◆ AIM OF THE EXERCISE ◆
Working from the line that contains "1. Search for" down to the last line below, repeat each line exactly.

◆ INPUT DATA ◆
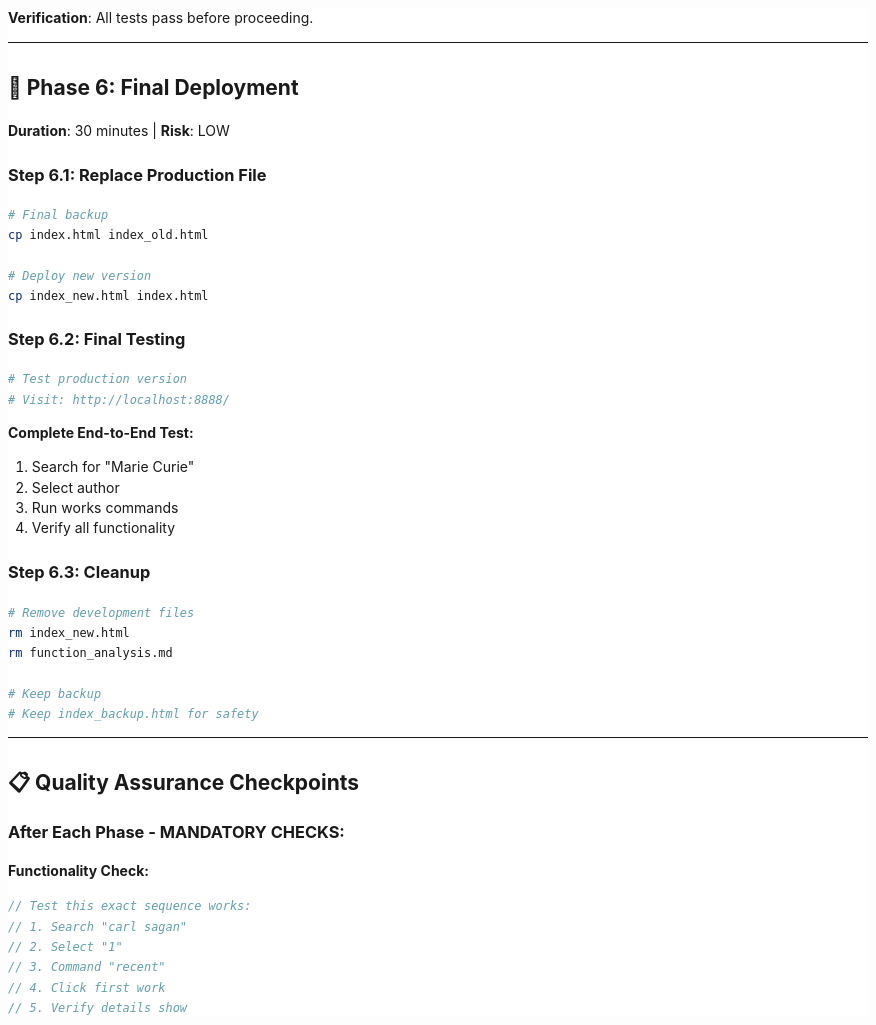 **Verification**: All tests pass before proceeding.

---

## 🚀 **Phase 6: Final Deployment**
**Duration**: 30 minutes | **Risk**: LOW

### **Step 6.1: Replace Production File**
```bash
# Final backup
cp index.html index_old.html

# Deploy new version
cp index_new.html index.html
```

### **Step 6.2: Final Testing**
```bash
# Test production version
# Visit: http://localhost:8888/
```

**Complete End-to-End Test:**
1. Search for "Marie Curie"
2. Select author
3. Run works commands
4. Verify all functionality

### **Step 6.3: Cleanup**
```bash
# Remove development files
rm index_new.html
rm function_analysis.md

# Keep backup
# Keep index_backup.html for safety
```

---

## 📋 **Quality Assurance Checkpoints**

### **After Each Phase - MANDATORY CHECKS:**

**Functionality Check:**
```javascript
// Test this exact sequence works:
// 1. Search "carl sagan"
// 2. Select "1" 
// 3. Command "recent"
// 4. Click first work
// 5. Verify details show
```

◆ ANSWER AREA ◆
1. Search for "Marie Curie"
2. Select author
3. Run works commands
4. Verify all functionality

### **Step 6.3: Cleanup**
```bash
# Remove development files
rm index_new.html
rm function_analysis.md

# Keep backup
# Keep index_backup.html for safety
```

---

## 📋 **Quality Assurance Checkpoints**

### **After Each Phase - MANDATORY CHECKS:**

**Functionality Check:**
```javascript
// Test this exact sequence works:
// 1. Search "carl sagan"
// 2. Select "1" 
// 3. Command "recent"
// 4. Click first work
// 5. Verify details show
```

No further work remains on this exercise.